Tytuł historii: The Owls Take Arkham, 50/50
Miesiąc wydania (okładka): Lipiec 2012 (USA)
W sprzedaży od: 02.05.2012 (USA)
Scenariusz: Tony S. Daniel
Rysunki: Eddy Barrows; Szymon Kudrański
Okładki: Tony S. Daniel, Sandu Florea, Tomeu Morey; Jason Fabok i Peter Steigerwald
Kolor:Tusz: Sandu Florea
Liternictwo: Jared K. Fletcher; Dezi Sienty
Ilość stron: 40
Twoja ocena:
loading...
„The Owls Take Arkham”
Scenariusz: Tony S. Daniel
Rysunki: Eddy Barrows
Kolor: Tomeu Morey
Tusz: Sandu Florea
Liternictwo: Jared K. Fletcher
Jeremiah Arkham uważa Arkham Asylum za najbezpieczniejsze miejsce w Gotham. Z taką ochrona i systemami zabezpieczeń nie obawia się nikogo. Mimo ostrzeżeń policji przed atakiem zabójców, nie podejmuje żadnych dodatkowych środków ostrożności. Doktor woli zająć się innymi sprawami m.in. głodówką Romana Sionisa. Złoczyńca jest gotowy zakończyć swój strajk jeśli Jeremiah oda mu jego „partnera”. Kiedy Arkham stwierdza, że złoczyńca nigdy już nie odzyska swoje maski, nagle gasną światła i na miejscu pojawiają się Talony. Przy użyciu paralizatora Jeremiah powstrzymuje jednego. Ale dopiero pojawienie się Batmana ratuje go z opresji. Nietoperz każe mu uciekać przez jedno z tajnych przejść, o których Aaron Cash, szef ochrony Akrham, nie ma pojęcia.

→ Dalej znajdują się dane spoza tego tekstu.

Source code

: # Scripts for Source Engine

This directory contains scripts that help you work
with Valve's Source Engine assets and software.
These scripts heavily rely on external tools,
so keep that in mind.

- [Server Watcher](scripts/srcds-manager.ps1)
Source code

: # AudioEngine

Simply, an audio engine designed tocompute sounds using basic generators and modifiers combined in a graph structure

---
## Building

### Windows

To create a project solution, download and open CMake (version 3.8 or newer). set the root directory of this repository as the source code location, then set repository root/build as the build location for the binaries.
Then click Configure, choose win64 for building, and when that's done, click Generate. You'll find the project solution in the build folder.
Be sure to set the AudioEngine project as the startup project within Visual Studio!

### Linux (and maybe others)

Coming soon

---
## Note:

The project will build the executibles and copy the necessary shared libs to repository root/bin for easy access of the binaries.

Podczas gdy Batman walczy z dwoma Talonami Jeremiah decyduje na podjęcie niecodziennych środków by ocalić swoje życie. Postanawia oddać Romanowi jego maskę pod warunkiem, że Black Mask go ochroni.

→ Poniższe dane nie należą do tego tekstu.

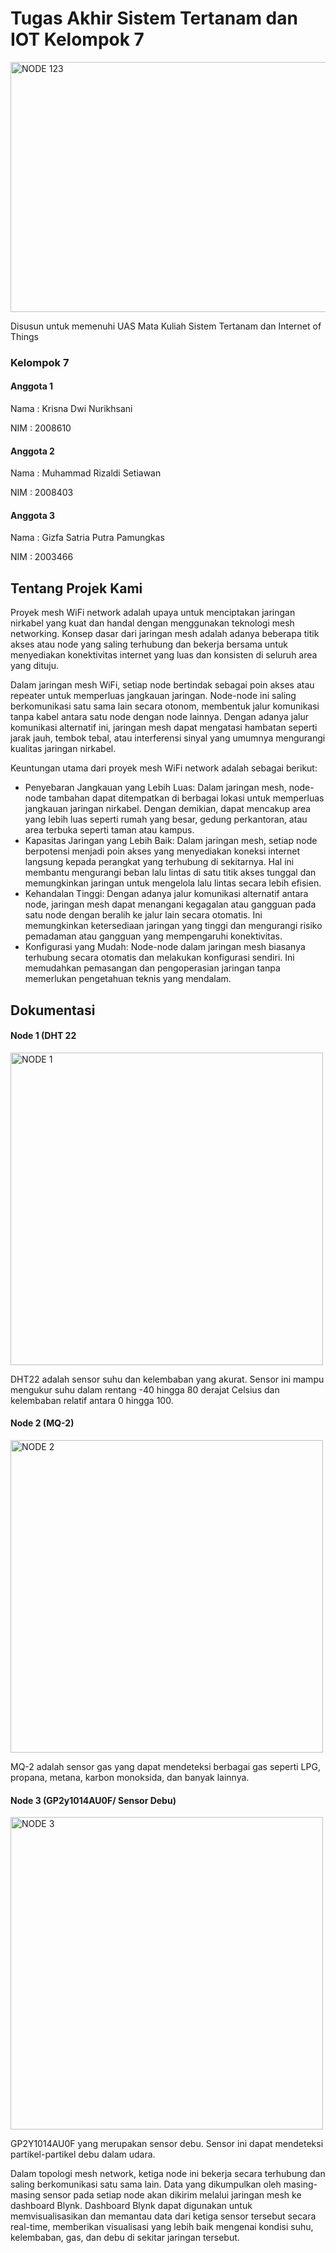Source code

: # Tugas Akhir Sistem Tertanam dan IOT Kelompok 7
<img src="https://github.com/krisnadn11/SistemTertanam-IOT/blob/main/NODE%20123.jpg" alt="NODE 123" width="771" height="400"><br>
  <figcaption> Disusun untuk memenuhi UAS Mata Kuliah Sistem Tertanam dan Internet of Things</figcaption>

### Kelompok 7 

#### Anggota 1
Nama    : Krisna Dwi Nurikhsani

NIM     : 2008610

#### Anggota 2
Nama    : Muhammad Rizaldi Setiawan

NIM     : 2008403

#### Anggota 3
Nama    : Gizfa Satria Putra Pamungkas

NIM     : 2003466


## Tentang Projek Kami
Proyek mesh WiFi network adalah upaya untuk menciptakan jaringan nirkabel yang kuat dan handal dengan menggunakan teknologi mesh networking. Konsep dasar dari jaringan mesh adalah adanya beberapa titik akses atau node yang saling terhubung dan bekerja bersama untuk menyediakan konektivitas internet yang luas dan konsisten di seluruh area yang dituju.

Dalam jaringan mesh WiFi, setiap node bertindak sebagai poin akses atau repeater untuk memperluas jangkauan jaringan. Node-node ini saling berkomunikasi satu sama lain secara otonom, membentuk jalur komunikasi tanpa kabel antara satu node dengan node lainnya. Dengan adanya jalur komunikasi alternatif ini, jaringan mesh dapat mengatasi hambatan seperti jarak jauh, tembok tebal, atau interferensi sinyal yang umumnya mengurangi kualitas jaringan nirkabel.

Keuntungan utama dari proyek mesh WiFi network adalah sebagai berikut:

- Penyebaran Jangkauan yang Lebih Luas: Dalam jaringan mesh, node-node tambahan dapat ditempatkan di berbagai lokasi untuk memperluas jangkauan jaringan nirkabel. Dengan demikian, dapat mencakup area yang lebih luas seperti rumah yang besar, gedung perkantoran, atau area terbuka seperti taman atau kampus.
- Kapasitas Jaringan yang Lebih Baik: Dalam jaringan mesh, setiap node berpotensi menjadi poin akses yang menyediakan koneksi internet langsung kepada perangkat yang terhubung di sekitarnya. Hal ini membantu mengurangi beban lalu lintas di satu titik akses tunggal dan memungkinkan jaringan untuk mengelola lalu lintas secara lebih efisien.
- Kehandalan Tinggi: Dengan adanya jalur komunikasi alternatif antara node, jaringan mesh dapat menangani kegagalan atau gangguan pada satu node dengan beralih ke jalur lain secara otomatis. Ini memungkinkan ketersediaan jaringan yang tinggi dan mengurangi risiko pemadaman atau gangguan yang mempengaruhi konektivitas.
- Konfigurasi yang Mudah: Node-node dalam jaringan mesh biasanya terhubung secara otomatis dan melakukan konfigurasi sendiri. Ini memudahkan pemasangan dan pengoperasian jaringan tanpa memerlukan pengetahuan teknis yang mendalam.

## Dokumentasi
#### Node 1 (DHT 22
<img src="https://github.com/krisnadn11/SistemTertanam-IOT/blob/main/NODE%201.jpg" alt="NODE 1" width="500" height="500"><br>
  <figcaption>DHT22 adalah sensor suhu dan kelembaban yang akurat. Sensor ini mampu mengukur suhu dalam rentang -40 hingga 80 derajat Celsius dan kelembaban relatif antara 0 hingga 100.</figcaption>

#### Node 2 (MQ-2)
<img src="https://github.com/krisnadn11/SistemTertanam-IOT/blob/main/NODE%202.jpg" alt="NODE 2" width="500" height="500"><br>
  <figcaption>MQ-2 adalah sensor gas yang dapat mendeteksi berbagai gas seperti LPG, propana, metana, karbon monoksida, dan banyak lainnya.</figcaption>

#### Node 3 (GP2y1014AU0F/ Sensor Debu)
<img src="https://github.com/krisnadn11/SistemTertanam-IOT/blob/main/NODE%203.jpg" alt="NODE 3" width="500" height="500"><br>
  <figcaption>GP2Y1014AU0F yang merupakan sensor debu. Sensor ini dapat mendeteksi partikel-partikel debu dalam udara.</figcaption>


Dalam topologi mesh network, ketiga node ini bekerja secara terhubung dan saling berkomunikasi satu sama lain. Data yang dikumpulkan oleh masing-masing sensor pada setiap node akan dikirim melalui jaringan mesh ke dashboard Blynk. Dashboard Blynk dapat digunakan untuk memvisualisasikan dan memantau data dari ketiga sensor tersebut secara real-time, memberikan visualisasi yang lebih baik mengenai kondisi suhu, kelembaban, gas, dan debu di sekitar jaringan tersebut.
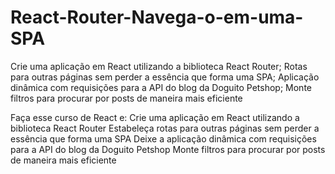 # React-Router-Navega-o-em-uma-SPA
Crie uma aplicação em React utilizando a biblioteca React Router; Rotas para outras páginas sem perder a essência que forma uma SPA; Aplicação dinâmica com requisições para a API do blog da Doguito Petshop; Monte filtros para procurar por posts de maneira mais eficiente

Faça esse curso de React e:
Crie uma aplicação em React utilizando a biblioteca React Router
Estabeleça rotas para outras páginas sem perder a essência que forma uma SPA
Deixe a aplicação dinâmica com requisições para a API do blog da Doguito Petshop
Monte filtros para procurar por posts de maneira mais eficiente
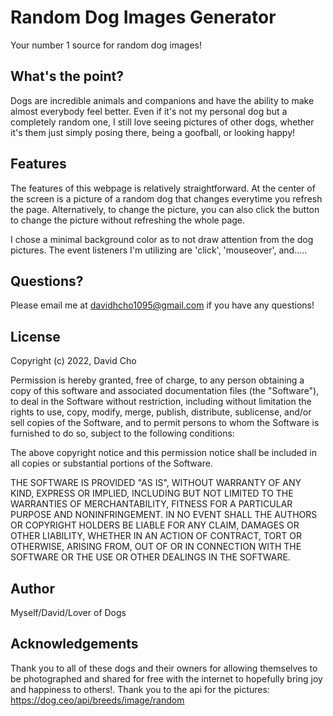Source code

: # Random Dog Images Generator
Your number 1 source for random dog images!


## What's the point?
Dogs are incredible animals and companions and have the ability to make almost everybody feel better. Even if it's not my personal dog but a completely random one, I still love seeing pictures of other dogs, whether it's them just simply posing there, being a goofball, or looking happy!

## Features

The features of this webpage is relatively straightforward. At the center of the screen is a picture of a random dog that changes everytime you refresh the page. Alternatively, to change the picture, you can also click the button to change the picture without refreshing the whole page. 

I chose a minimal background color as to not draw attention from the dog pictures. The event listeners I'm utilizing are 'click', 'mouseover', and.....

## Questions?

Please email me at davidhcho1095@gmail.com if you have any questions!

## License

Copyright (c) 2022, David Cho

Permission is hereby granted, free of charge, to any person obtaining a copy of this software and associated documentation files (the "Software"), to deal in the Software without restriction, including without limitation the rights to use, copy, modify, merge, publish, distribute, sublicense, and/or sell copies of the Software, and to permit persons to whom the Software is furnished to do so, subject to the following conditions:

The above copyright notice and this permission notice shall be included in all copies or substantial portions of the Software.

THE SOFTWARE IS PROVIDED "AS IS", WITHOUT WARRANTY OF ANY KIND, EXPRESS OR IMPLIED, INCLUDING BUT NOT LIMITED TO THE WARRANTIES OF MERCHANTABILITY, FITNESS FOR A PARTICULAR PURPOSE AND NONINFRINGEMENT. IN NO EVENT SHALL THE AUTHORS OR COPYRIGHT HOLDERS BE LIABLE FOR ANY CLAIM, DAMAGES OR OTHER LIABILITY, WHETHER IN AN ACTION OF CONTRACT, TORT OR OTHERWISE, ARISING FROM, OUT OF OR IN CONNECTION WITH THE SOFTWARE OR THE USE OR OTHER DEALINGS IN THE SOFTWARE.

## Author
Myself/David/Lover of Dogs

## Acknowledgements

Thank you to all of these dogs and their owners for allowing themselves to be photographed and shared for free with the internet to hopefully bring joy and happiness to others!. Thank you to the api for the pictures: https://dog.ceo/api/breeds/image/random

Po otwarciu cel złoczyńcy nie rzucają się na Batmana, ale zaczynają walczyć z Talonami. Nietoperz wykorzystuje okazje i przechodzi do innego skrzydła, by samemu nie stać się celem szaleńców. Na miejscu już czeka na niego Black Mask. Złoczyńca tak jak obiecał Jeremiahowi zatrzyma wszystkich intruzów w tym także Batmana. W tym celu próbuje wykorzystać mentalne możliwości maski na Nietoperzu.

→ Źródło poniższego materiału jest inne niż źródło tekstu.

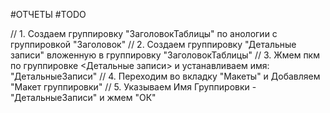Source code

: #ОТЧЕТЫ #TODO 

// 1. Создаем группировку "ЗаголовокТаблицы" по анологии с группировкой "Заголовок"
// 2. Создаем группировку "Детальные записи" вложенную в группировку "ЗаголовокТаблицы"
// 3. Жмем пкм по группировке <Детальные записи> и устанавливаем имя: "ДетальныеЗаписи"
// 4. Переходим во вкладку "Макеты" и Добавляем "Макет группировки"
// 5. Указываем Имя Группировки - "ДетальныеЗаписи" и жмем "ОК"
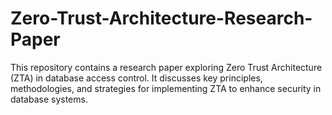 # Zero-Trust-Architecture-Research-Paper
This repository contains a research paper exploring Zero Trust Architecture (ZTA) in database access control. It discusses key principles, methodologies, and strategies for implementing ZTA to enhance security in database systems.
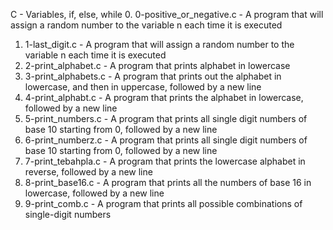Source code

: C - Variables, if, else, while
0. 0-positive_or_negative.c - A program that will assign a random number to the variable n each time it is executed
1. 1-last_digit.c - A program that will assign a random number to the variable n each time it is executed
2. 2-print_alphabet.c - A program that prints alphabet in lowercase
3. 3-print_alphabets.c - A program that prints out the alphabet in lowercase, and then in uppercase, followed by a new line
4. 4-print_alphabt.c - A program that prints the alphabet in lowercase, followed by a new line
5. 5-print_numbers.c - A program that prints all single digit numbers of base 10 starting from 0, followed by a new line
6. 6-print_numberz.c - A program that prints all single digit numbers of base 10 starting from 0, followed by a new line
7. 7-print_tebahpla.c - A program that prints the lowercase alphabet in reverse, followed by a new line
8. 8-print_base16.c - A program that prints all the numbers of base 16 in lowercase, followed by a new line
9. 9-print_comb.c - A program that prints all possible combinations of single-digit numbers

Kiedy Arkham jest przekonany, że wszystko jest pod kontrolą, do jego tajnego centrum dowodzenia dobija się Talon. Po chwili stalowe drzwi zostają wyważone i na podłogę pada, znokautowany przez Batmana, Talon. Nietoperz wyjaśnia Jeremiahowi, że odstawił Black Mask do celi. Żeby bez komplikacji uratować doktor bohater nokautuje go i zabiera do Batmobila.
W rozmowie z Nightwingiem Batman zdradza, że teraz musi znaleźć Birds of Prey i Lincolna Marcha.
„50/50”
Scenariusz: Tony S. Daniel
Rysunki: Szymon Kudrański
Kolor: John Kalisz
Liternictwo: Dezi Sienty
Harvey Dent spotyka się z prokuratorem Dominiciem Sterano, który w zamian za wyświadczenie pewnej przysługi, chce mu zapewnić powrót do starej pracy. Two-Face musi odnaleźć niejakiego Freakshowa. Żeby zdobyć potrzebne informacje Harvey nie waha się zabijać, a kiedy już wie gdzie szukać natrafia wprost na grupę ninja, którzy oświadczają, że Two-Face został wybrany przez ich przywódcę. Niewiedzący, o co chodzi bohater szybko zostaje przebity ostrzem miecza.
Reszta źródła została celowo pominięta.